AM: Ideally it would be a hot springs somewhere. Locally there’s the Beverly Hot Springs. Deep tissue massage. I love when the practitioner can blend their sensibilities, approach it from a very holistic way, with a sense of spirit, deep compassion and skill.
ET: What is your take on the therapeutic benefits of music?
AM: There’s the universality of it. In Japan, China, India and all these places where I’ve had the pleasure and privilege of playing, there are a lot of people in the audience who don’t speak English, and yet there’s this visceral response. I’m convinced that sound waves can move energy and change vibration. I know that’s certainly the case with me. Whether it’s crystal bowls for me, whether it’s meditation music, whether it’s chanting—my brother creates such beautiful kirtan [chanting] music and I love going to his live shows—anything that can involve this healing quality I’m a big fan of. I’m still a student of it. I’m learning what it actually means on a scientific level because there have been a lot of studies about how sound affects cells. I have a profound fascination with it all, what it means to be human, what we are doing here and how we got here.
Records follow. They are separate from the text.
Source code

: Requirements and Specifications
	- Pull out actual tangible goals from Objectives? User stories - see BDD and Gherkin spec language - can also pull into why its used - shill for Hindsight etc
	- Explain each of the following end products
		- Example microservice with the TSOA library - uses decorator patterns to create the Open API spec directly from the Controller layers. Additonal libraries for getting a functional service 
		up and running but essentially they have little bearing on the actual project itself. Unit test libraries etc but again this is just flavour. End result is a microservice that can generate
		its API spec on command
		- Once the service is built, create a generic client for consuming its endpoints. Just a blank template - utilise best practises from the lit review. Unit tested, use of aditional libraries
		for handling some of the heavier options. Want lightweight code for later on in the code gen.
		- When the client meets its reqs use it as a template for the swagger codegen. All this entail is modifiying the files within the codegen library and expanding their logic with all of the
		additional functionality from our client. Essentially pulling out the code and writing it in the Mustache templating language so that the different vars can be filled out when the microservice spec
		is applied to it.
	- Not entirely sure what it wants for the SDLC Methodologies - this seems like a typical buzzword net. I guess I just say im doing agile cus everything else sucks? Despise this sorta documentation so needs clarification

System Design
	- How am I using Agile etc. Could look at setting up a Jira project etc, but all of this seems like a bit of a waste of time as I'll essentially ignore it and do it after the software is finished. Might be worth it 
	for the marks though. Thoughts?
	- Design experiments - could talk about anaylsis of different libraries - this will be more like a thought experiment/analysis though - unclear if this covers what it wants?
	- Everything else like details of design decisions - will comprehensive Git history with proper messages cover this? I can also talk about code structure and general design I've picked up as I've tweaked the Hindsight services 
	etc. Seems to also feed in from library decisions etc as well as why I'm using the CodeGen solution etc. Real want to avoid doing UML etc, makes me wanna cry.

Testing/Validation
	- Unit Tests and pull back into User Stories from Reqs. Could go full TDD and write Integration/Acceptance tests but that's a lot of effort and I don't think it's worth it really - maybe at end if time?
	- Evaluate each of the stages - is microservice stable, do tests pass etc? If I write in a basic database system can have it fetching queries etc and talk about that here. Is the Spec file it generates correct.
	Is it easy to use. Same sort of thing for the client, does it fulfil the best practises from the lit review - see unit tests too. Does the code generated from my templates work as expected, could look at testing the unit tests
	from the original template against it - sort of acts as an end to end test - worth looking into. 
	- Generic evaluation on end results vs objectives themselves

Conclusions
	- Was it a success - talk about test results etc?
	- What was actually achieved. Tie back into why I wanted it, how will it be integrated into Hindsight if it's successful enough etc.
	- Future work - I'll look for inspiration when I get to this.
ET: It’s obvious that you don’t discount the negative side of life. You once said, “We’re taught to be ashamed of confusion, anger, fear and sadness, and to me they’re of equal value to happiness, excitement and inspiration.”
AM: Are frustration and depression my favorites? No. But they are usually an indication of something. So part of how I get back to wellness is by walking through the valley of challenge.